DATA FOR ANALYSIS:

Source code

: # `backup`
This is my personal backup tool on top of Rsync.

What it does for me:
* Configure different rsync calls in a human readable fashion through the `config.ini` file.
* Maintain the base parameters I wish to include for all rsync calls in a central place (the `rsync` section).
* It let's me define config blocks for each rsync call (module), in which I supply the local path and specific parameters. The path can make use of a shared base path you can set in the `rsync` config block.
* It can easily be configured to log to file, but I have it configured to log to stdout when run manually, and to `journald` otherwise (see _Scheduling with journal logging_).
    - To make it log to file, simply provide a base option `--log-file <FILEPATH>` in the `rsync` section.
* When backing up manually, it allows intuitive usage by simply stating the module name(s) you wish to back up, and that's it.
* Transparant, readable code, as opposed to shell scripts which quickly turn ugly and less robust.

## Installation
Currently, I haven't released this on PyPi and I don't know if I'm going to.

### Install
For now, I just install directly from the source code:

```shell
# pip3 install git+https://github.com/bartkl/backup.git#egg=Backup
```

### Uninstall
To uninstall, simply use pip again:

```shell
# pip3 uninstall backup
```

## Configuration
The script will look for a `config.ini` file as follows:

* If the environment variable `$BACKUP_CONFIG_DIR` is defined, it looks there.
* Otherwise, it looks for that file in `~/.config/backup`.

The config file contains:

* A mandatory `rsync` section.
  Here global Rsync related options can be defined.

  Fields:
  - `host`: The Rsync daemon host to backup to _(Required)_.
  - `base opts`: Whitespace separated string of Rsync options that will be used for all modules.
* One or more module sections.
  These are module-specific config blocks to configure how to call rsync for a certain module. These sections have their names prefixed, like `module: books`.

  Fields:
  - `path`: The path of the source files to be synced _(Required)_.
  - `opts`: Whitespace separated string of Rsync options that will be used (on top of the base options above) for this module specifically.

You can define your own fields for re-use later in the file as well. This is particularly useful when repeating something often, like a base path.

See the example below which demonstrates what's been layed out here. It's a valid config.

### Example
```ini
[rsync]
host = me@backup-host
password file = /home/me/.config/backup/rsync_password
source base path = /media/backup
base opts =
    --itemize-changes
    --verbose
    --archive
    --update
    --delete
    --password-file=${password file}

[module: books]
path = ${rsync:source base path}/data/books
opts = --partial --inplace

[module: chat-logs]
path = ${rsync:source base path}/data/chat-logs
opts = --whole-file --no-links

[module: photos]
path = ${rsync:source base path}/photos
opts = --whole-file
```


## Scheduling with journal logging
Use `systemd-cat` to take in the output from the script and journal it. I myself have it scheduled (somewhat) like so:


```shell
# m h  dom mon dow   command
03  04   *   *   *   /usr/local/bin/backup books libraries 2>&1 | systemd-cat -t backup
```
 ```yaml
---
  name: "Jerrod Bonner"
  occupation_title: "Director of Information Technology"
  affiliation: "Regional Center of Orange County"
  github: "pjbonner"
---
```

WHAT TO WORK ON: Exact reproduction of the lines from the top of the material through the line where "with journal logging_)." appears is required, both boundary lines included, with no other output.

SOLUTION TO THIS PROBLEM:
Source code

: # `backup`
This is my personal backup tool on top of Rsync.

What it does for me:
* Configure different rsync calls in a human readable fashion through the `config.ini` file.
* Maintain the base parameters I wish to include for all rsync calls in a central place (the `rsync` section).
* It let's me define config blocks for each rsync call (module), in which I supply the local path and specific parameters. The path can make use of a shared base path you can set in the `rsync` config block.
* It can easily be configured to log to file, but I have it configured to log to stdout when run manually, and to `journald` otherwise (see _Scheduling with journal logging_).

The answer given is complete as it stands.